At the pleading stage, a plaintiff "must 'clearly ... allege facts demonstrating' each element" of Article III's standing requirements. In re Online DVD-Rental Antitrust Litig., 779 F.3d 914, 922 (9th Cir. 2015) (quoting Warth v. Seldin, 422 U.S. 490, 518 (1975)). Those requirements are that the plaintiff "(1) suffered an injury in fact, (2) that is fairly traceable to the challenged conduct of the defendant, (3) that is likely to be redressed by a favorable judicial decision." Spokeo, Inc. v. Robins, ___ U.S. ___, 136 S.Ct. 1540, 1547 (2016) (citing Lujan, 504 U.S. at 560-61). In addition, "[s]tanding must be shown with respect to each form of relief sought, whether it be injunctive relief, damages or civil penalties." Bates v. United Parcel Serv., 511 F.3d 974, 985 (9th Cir. 2007) (citing Friends of the Earth v. Laidlaw Envt'l Servs. (TOC), Inc., 528 U.S. 167, 185 (2000)).
In order to show standing to pursue injunctive relief, a plaintiff must "demonstrate that he has suffered or is threatened with a 'concrete and particularized' legal harm, coupled with a 'sufficient likelihood that he will again be wronged in a similar way.'" Bates, 511 F.3d at 985 (quoting first Lujan, 504 U.S. at 560 and then City of Los Angeles v. Lyons, 461 U.S. 95, 111 (1983)). The latter inquiry turns on whether the plaintiff has a "real and immediate threat of repeated injury." Id. The threat of future injury cannot be "conjectural or hypothetical" but must be "certainly impending" to constitute an injury in fact for injunctive relief purposes. Davidson v. Kimberly Clark, 889 F.3d 956, 967 (9th Cir. 2018).
2. Mootness.
A case is moot "when the issues presented are no longer 'live' or the parties lack a legally cognizable interest in the outcome." Powell v. McCormack, 395 U.S. 486, 496 (1969); see also Los Angeles Cty. v. Davis, 440 U.S. 625, 631 (1979) (holding a case is moot if "interim relief or events have completely and irrevocably eradicated the effects of the alleged violation"). If "an opposing party has agreed to everything the other party has demanded," the case may be considered moot. GCB Commc'ns, Inc. v. U.S. Commc'ns, Inc., 650 F.3d 1257, 1267 (9th Cir. 2011). An exception to the mootness doctrine involves actions that are "capable of repetition, yet evading review," which is a narrow exception to be applied in "exceptional situations." Lee v. Schmidt-Wenzel, 766 F.2d 1387, 1390 (9th Cir. 1990) (citing Lyons, 461 U.S. at 109). To rely on this exception, a plaintiff has the burden to show "there is a reasonable expectation that [he] will once again be subjected to the challenged activity. ... Specifically, the plaintiff must establish a demonstrated probability that the same controversy will recur involving the same litigants." Id. (citations omitted).

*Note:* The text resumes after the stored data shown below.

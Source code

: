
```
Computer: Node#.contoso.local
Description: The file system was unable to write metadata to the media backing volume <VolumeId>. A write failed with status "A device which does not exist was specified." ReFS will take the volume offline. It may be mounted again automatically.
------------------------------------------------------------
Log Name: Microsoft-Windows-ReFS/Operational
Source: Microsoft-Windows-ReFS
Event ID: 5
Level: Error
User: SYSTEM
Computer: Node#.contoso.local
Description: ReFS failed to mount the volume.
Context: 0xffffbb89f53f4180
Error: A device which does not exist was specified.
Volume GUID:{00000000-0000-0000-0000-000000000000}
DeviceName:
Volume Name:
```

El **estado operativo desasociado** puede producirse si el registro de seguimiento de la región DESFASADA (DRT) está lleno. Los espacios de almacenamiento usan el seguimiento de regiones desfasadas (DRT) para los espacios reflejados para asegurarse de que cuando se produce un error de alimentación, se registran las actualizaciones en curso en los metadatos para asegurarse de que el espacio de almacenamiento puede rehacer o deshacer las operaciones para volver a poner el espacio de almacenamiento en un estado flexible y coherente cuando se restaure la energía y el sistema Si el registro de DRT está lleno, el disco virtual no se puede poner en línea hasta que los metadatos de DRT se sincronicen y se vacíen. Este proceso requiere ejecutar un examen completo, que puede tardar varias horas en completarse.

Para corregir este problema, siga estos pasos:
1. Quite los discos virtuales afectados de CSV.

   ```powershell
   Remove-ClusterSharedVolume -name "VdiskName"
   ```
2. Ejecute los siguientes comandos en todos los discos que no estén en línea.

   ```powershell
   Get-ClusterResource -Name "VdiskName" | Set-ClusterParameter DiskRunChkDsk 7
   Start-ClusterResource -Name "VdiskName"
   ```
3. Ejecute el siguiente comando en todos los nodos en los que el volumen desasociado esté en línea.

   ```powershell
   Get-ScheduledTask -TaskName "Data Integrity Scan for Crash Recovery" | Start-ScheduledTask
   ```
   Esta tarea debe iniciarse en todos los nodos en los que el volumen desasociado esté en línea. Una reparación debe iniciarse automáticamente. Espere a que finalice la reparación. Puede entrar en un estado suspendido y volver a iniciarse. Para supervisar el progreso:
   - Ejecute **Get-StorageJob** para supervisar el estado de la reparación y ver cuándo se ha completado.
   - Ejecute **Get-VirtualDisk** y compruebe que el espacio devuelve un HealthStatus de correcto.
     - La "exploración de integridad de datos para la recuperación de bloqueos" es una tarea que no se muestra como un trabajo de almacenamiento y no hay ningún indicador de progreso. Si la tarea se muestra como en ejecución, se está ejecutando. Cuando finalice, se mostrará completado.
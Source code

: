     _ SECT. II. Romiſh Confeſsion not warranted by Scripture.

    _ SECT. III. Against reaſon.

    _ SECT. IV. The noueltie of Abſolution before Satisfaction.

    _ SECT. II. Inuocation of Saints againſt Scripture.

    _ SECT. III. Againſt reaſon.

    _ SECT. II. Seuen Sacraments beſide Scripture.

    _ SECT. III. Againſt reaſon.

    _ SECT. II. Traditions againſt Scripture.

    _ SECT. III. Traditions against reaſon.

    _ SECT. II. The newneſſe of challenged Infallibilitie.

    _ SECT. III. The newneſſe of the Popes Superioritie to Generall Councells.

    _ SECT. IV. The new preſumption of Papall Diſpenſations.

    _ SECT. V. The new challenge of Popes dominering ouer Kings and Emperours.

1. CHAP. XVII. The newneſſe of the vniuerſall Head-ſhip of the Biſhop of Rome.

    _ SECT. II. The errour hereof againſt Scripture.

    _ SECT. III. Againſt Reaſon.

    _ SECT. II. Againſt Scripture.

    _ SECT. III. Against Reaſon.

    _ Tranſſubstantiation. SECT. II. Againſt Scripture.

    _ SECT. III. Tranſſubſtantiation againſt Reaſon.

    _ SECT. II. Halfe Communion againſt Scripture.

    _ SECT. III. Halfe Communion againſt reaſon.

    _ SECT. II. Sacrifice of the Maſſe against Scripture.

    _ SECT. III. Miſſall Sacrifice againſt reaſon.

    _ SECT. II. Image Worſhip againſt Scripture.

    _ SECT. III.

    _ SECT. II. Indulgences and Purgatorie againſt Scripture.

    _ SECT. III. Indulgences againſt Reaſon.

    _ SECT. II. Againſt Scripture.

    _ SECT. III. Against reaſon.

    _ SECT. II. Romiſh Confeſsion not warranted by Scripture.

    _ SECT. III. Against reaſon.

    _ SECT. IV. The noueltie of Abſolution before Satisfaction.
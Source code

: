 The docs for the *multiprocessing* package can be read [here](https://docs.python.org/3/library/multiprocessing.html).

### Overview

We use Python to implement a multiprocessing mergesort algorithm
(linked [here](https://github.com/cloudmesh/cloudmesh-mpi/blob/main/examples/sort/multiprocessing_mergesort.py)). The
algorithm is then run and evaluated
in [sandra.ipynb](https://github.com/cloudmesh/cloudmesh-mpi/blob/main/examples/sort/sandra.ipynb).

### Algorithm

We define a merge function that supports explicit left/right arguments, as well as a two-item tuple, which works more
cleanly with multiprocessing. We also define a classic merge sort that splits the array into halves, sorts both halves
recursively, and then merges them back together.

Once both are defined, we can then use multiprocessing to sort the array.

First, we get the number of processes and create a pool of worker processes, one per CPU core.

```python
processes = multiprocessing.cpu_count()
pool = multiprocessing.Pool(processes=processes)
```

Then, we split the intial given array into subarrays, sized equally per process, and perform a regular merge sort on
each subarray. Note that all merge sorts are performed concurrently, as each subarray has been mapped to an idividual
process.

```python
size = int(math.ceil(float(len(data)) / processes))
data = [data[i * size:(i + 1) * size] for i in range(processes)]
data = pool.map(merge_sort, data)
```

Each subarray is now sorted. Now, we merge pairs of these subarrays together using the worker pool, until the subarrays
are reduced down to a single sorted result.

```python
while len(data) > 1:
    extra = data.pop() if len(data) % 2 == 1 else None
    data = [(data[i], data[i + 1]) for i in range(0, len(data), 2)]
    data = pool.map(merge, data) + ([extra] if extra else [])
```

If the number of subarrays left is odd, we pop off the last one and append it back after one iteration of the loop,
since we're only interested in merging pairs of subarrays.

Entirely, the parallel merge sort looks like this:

C. The Court Dismisses the Complaint.
Plaintiff continues to argue the 2018 Policy Memorandum is arbitrary and capricious and is contrary to law, and seeks to invalidate it under the APA. Plaintiff also argues he was injured by Defendants' decision to initially deny his STEM-OPT permit because he was unemployed for a period of time. Under applicable regulations, students in F-1 status can only accrue a certain amount of unemployment. See 8 C.F.R. 214.2(f)(1)(ii)(E). Plaintiff does not allege that he exceeded the amount allowed under the regulation; his concern is that it may count against him in the future and seeks declarations that he was not out of status while he was unemployed. The Court concludes Plaintiff has not shown a declaration that the 2018 Policy Memorandum would redress any past harms he has suffered, including any harm caused by the period of unemployment, because Defendants have granted him the STEM-OPT permit.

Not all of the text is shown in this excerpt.